HEAVEN #1661 Un Incontro di Stelle

Dio disse:

E’ probabile che avessi dell’amore da esprimere e stavo ridendo con gioia. E poi Io, da responsabile degli effetti visivi che sono, creai delle immagini di come sarebbe potuto essere il Mio amore. C’erano delle rose del mio amore e anatre ed elefanti e rocce e mari, e c’eravate voi, il milione di volti di voi. Fu un tale crescendo d’amore. E poi un’altra scarica di risate, e un altro giro della ruota e, come in un caleidoscopio, le immagini cambiarono e comparvero e scomparvero e turbinarono insieme in una meravigliosa estasi di una rosa dopo un’altra, di un viso dopo un altro, da tutti gli angoli. Le rose si sparsero a profusione.
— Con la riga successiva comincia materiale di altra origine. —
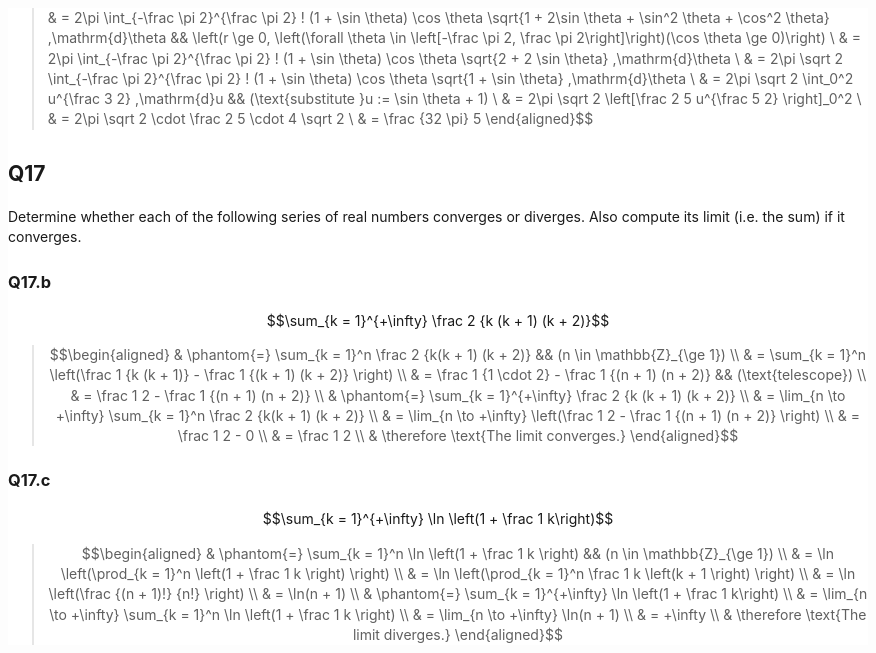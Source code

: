 > & = 2\pi \int_{-\frac \pi 2}^{\frac \pi 2} \! (1 + \sin \theta) \cos \theta \sqrt{1 + 2\sin \theta + \sin^2 \theta + \cos^2 \theta} \,\mathrm{d}\theta && \left(r \ge 0, \left(\forall \theta \in \left[-\frac \pi 2, \frac \pi 2\right]\right)(\cos \theta \ge 0)\right) \\
> & = 2\pi \int_{-\frac \pi 2}^{\frac \pi 2} \! (1 + \sin \theta) \cos \theta \sqrt{2 + 2 \sin \theta} \,\mathrm{d}\theta \\
> & = 2\pi \sqrt 2 \int_{-\frac \pi 2}^{\frac \pi 2} \! (1 + \sin \theta) \cos \theta \sqrt{1 + \sin \theta} \,\mathrm{d}\theta \\
> & = 2\pi \sqrt 2 \int_0^2 u^{\frac 3 2} \,\mathrm{d}u && (\text{substitute }u := \sin \theta + 1) \\
> & = 2\pi \sqrt 2 \left[\frac 2 5 u^{\frac 5 2} \right]_0^2 \\
> & = 2\pi \sqrt 2 \cdot \frac 2 5 \cdot 4 \sqrt 2 \\
> & = \frac {32 \pi} 5
> \end{aligned}$$

## Q17

Determine whether each of the following series of real numbers converges or diverges. Also compute its limit (i.e. the sum) if it converges.

### Q17.b

$$\sum_{k = 1}^{+\infty} \frac 2 {k (k + 1) (k + 2)}$$

> $$\begin{aligned}
> & \phantom{=} \sum_{k = 1}^n \frac 2 {k(k + 1) (k + 2)} && (n \in \mathbb{Z}_{\ge 1}) \\
> & = \sum_{k = 1}^n \left(\frac 1 {k (k + 1)} - \frac 1 {(k + 1) (k + 2)} \right) \\
> & = \frac 1 {1 \cdot 2} - \frac 1 {(n + 1) (n + 2)} && (\text{telescope}) \\
> & = \frac 1 2 - \frac 1 {(n + 1) (n + 2)} \\
> & \phantom{=} \sum_{k = 1}^{+\infty} \frac 2 {k (k + 1) (k + 2)} \\
> & = \lim_{n \to +\infty} \sum_{k = 1}^n \frac 2 {k(k + 1) (k + 2)} \\
> & = \lim_{n \to +\infty} \left(\frac 1 2 - \frac 1 {(n + 1) (n + 2)} \right) \\
> & = \frac 1 2 - 0 \\
> & = \frac 1 2 \\
> & \therefore \text{The limit converges.}
> \end{aligned}$$

### Q17.c

$$\sum_{k = 1}^{+\infty} \ln \left(1 + \frac 1 k\right)$$

> $$\begin{aligned}
> & \phantom{=} \sum_{k = 1}^n \ln \left(1 + \frac 1 k \right) && (n \in \mathbb{Z}_{\ge 1}) \\
> & = \ln \left(\prod_{k = 1}^n \left(1 + \frac 1 k \right) \right) \\
> & = \ln \left(\prod_{k = 1}^n \frac 1 k \left(k + 1 \right) \right) \\
> & = \ln \left(\frac {(n + 1)!} {n!} \right) \\
> & = \ln(n + 1) \\
> & \phantom{=} \sum_{k = 1}^{+\infty} \ln \left(1 + \frac 1 k\right) \\
> & = \lim_{n \to +\infty} \sum_{k = 1}^n \ln \left(1 + \frac 1 k \right) \\
> & = \lim_{n \to +\infty} \ln(n + 1) \\
> & = +\infty \\
> & \therefore \text{The limit diverges.}
> \end{aligned}$$
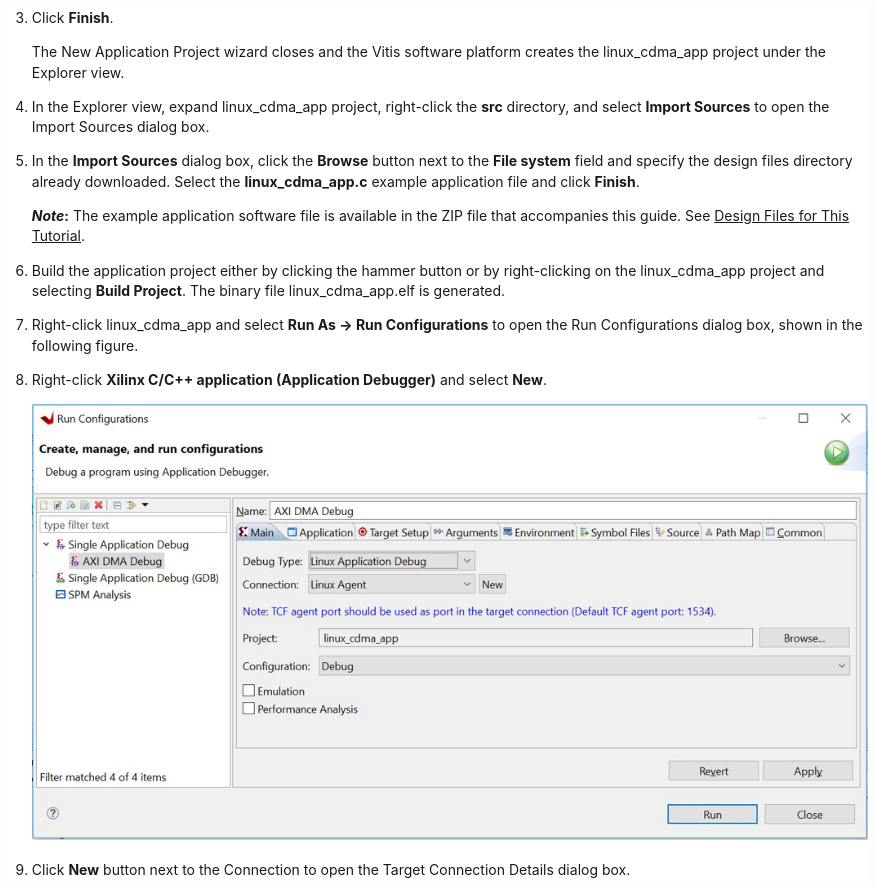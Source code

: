 3.  Click **Finish**.

    The New Application Project wizard closes and the Vitis software
    platform creates the linux_cdma_app project under the Explorer view.

4.  In the Explorer view, expand linux_cdma_app project, right-click the
    **src** directory, and select **Import Sources** to open the
    Import Sources dialog box.

5.  In the **Import Sources** dialog box, click the **Browse** button
    next to the **File system** field and specify the design files
    directory already downloaded. Select the **linux_cdma_app.c**
    example application file and click **Finish**.

    ***Note*:** The example application software file is available in the
    ZIP file that accompanies this guide. See [Design Files for This
    Tutorial](2-using-zynq.md#design-files-for-this-tutorial).

6.  Build the application project either by clicking the hammer button
    or by right-clicking on the linux_cdma_app project and selecting
    **Build Project**. The binary file linux_cdma_app.elf is
    generated.

7.  Right-click linux_cdma_app and select **Run As → Run
    Configurations** to open the Run Configurations dialog box, shown
    in the following figure.

8.  Right-click **Xilinx C/C++ application (Application Debugger)** and select **New**.

    ![](./media/image76.jpeg)    

9.  Click **New** button next to the Connection to open the Target
    Connection Details dialog box.
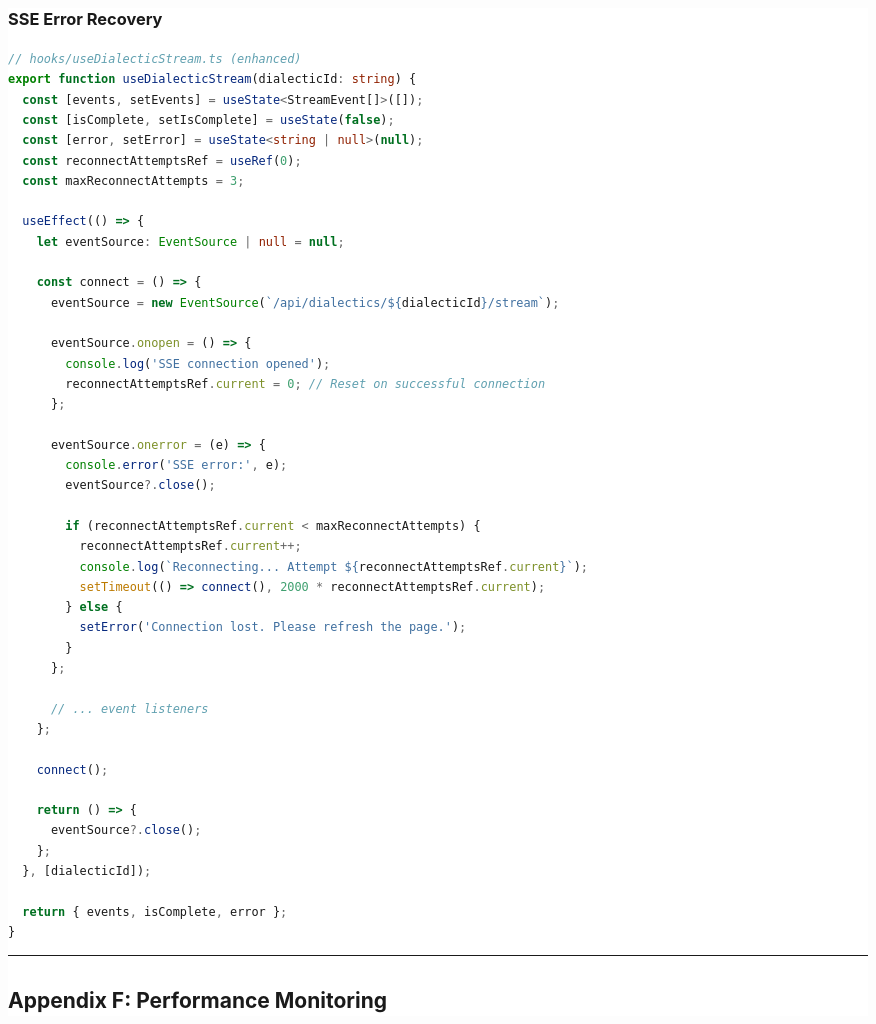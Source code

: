 ### SSE Error Recovery

```typescript
// hooks/useDialecticStream.ts (enhanced)
export function useDialecticStream(dialecticId: string) {
  const [events, setEvents] = useState<StreamEvent[]>([]);
  const [isComplete, setIsComplete] = useState(false);
  const [error, setError] = useState<string | null>(null);
  const reconnectAttemptsRef = useRef(0);
  const maxReconnectAttempts = 3;

  useEffect(() => {
    let eventSource: EventSource | null = null;

    const connect = () => {
      eventSource = new EventSource(`/api/dialectics/${dialecticId}/stream`);

      eventSource.onopen = () => {
        console.log('SSE connection opened');
        reconnectAttemptsRef.current = 0; // Reset on successful connection
      };

      eventSource.onerror = (e) => {
        console.error('SSE error:', e);
        eventSource?.close();

        if (reconnectAttemptsRef.current < maxReconnectAttempts) {
          reconnectAttemptsRef.current++;
          console.log(`Reconnecting... Attempt ${reconnectAttemptsRef.current}`);
          setTimeout(() => connect(), 2000 * reconnectAttemptsRef.current);
        } else {
          setError('Connection lost. Please refresh the page.');
        }
      };

      // ... event listeners
    };

    connect();

    return () => {
      eventSource?.close();
    };
  }, [dialecticId]);

  return { events, isComplete, error };
}
```

---

## Appendix F: Performance Monitoring
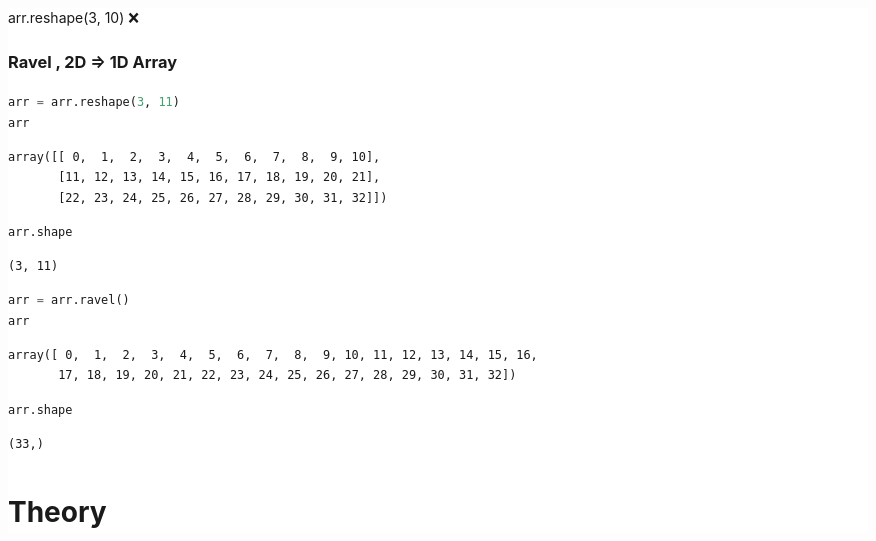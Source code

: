 arr.reshape(3, 10) ❌

### Ravel , 2D => 1D Array


```python
arr = arr.reshape(3, 11)
arr
```




    array([[ 0,  1,  2,  3,  4,  5,  6,  7,  8,  9, 10],
           [11, 12, 13, 14, 15, 16, 17, 18, 19, 20, 21],
           [22, 23, 24, 25, 26, 27, 28, 29, 30, 31, 32]])




```python
arr.shape
```




    (3, 11)




```python
arr = arr.ravel()
arr
```




    array([ 0,  1,  2,  3,  4,  5,  6,  7,  8,  9, 10, 11, 12, 13, 14, 15, 16,
           17, 18, 19, 20, 21, 22, 23, 24, 25, 26, 27, 28, 29, 30, 31, 32])




```python
arr.shape
```




    (33,)



# Theory

<p float="left">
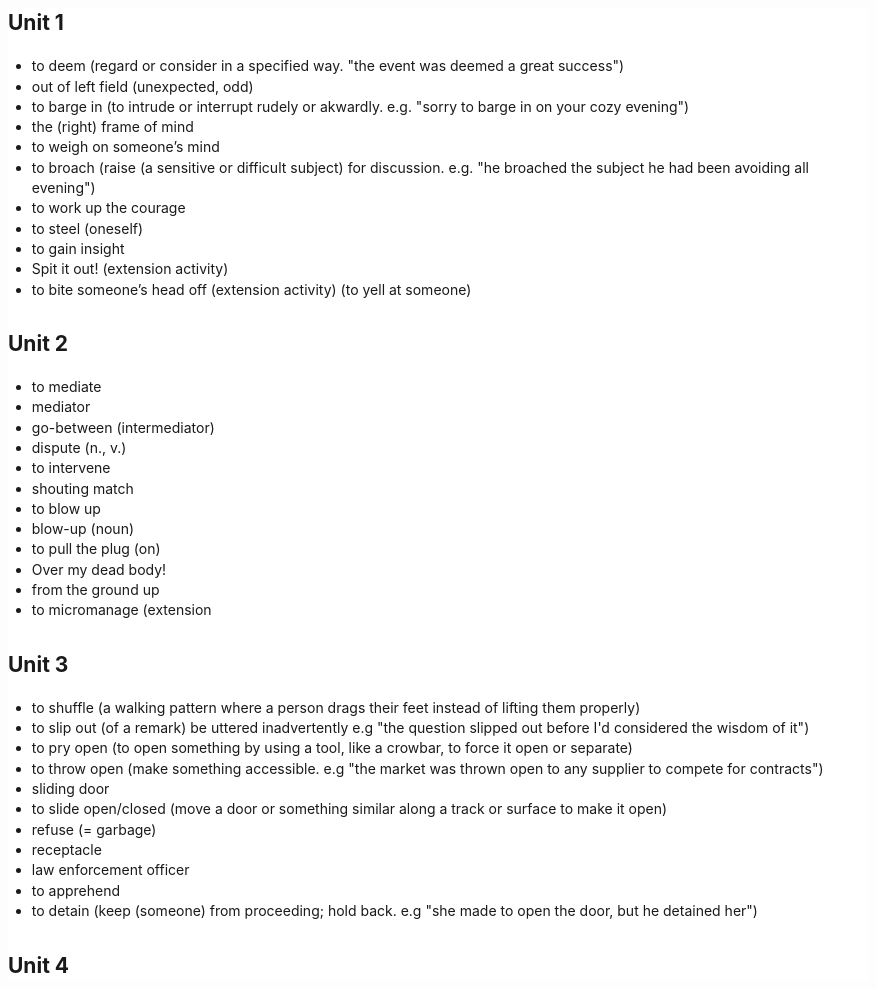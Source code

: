 ## Unit 1 

* to deem (regard or consider in a specified way. "the event was deemed a great success")
* out of left field (unexpected, odd)
* to barge in (to intrude or interrupt rudely or akwardly. e.g. "sorry to barge in on your cozy evening")
* the (right) frame of mind
* to weigh on someone’s mind
* to broach (raise (a sensitive or difficult subject) for discussion. e.g. "he broached the subject he had been avoiding all evening")
* to work up the courage
* to steel (oneself)  
* to gain insight  
* Spit it out! (extension activity)
* to bite someone’s head off (extension activity) (to yell at someone)

## Unit 2

* to mediate
* mediator
* go-between (intermediator)
* dispute (n., v.)
* to intervene
* shouting match
* to blow up
* blow-up (noun)
* to pull the plug (on)
* Over my dead body!
* from the ground up
* to micromanage (extension

## Unit 3

* to shuffle (a walking pattern where a person drags their feet instead of lifting them properly)
* to slip out (of a remark) be uttered inadvertently e.g "the question slipped out before I'd considered the wisdom of it")
* to pry open (to open something by using a tool, like a crowbar, to force it open or separate)
* to throw open (make something accessible. e.g "the market was thrown open to any supplier to compete for contracts")
* sliding door
* to slide open/closed (move a door or something similar along a track or surface to make it open)
* refuse (= garbage)
* receptacle
* law enforcement officer
* to apprehend
* to detain (keep (someone) from proceeding; hold back. e.g "she made to open the door, but he detained her")

## Unit 4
Il contenuto del Mio cuore si rovesciò per terra e le rose furono raccolte per prime dalla Terra.

La Mia risata era talmente forte che saltarono fuori le stelle, e il cielo notturno fu posto intorno ad esse come riempimento. Il sole venne avanti in un’esplosione e la modesta luna volteggiava intorno al Sole, e i pianeti si diedero dei nomi e inventarono delle storie, che erano vere e inventate allo stesso tempo.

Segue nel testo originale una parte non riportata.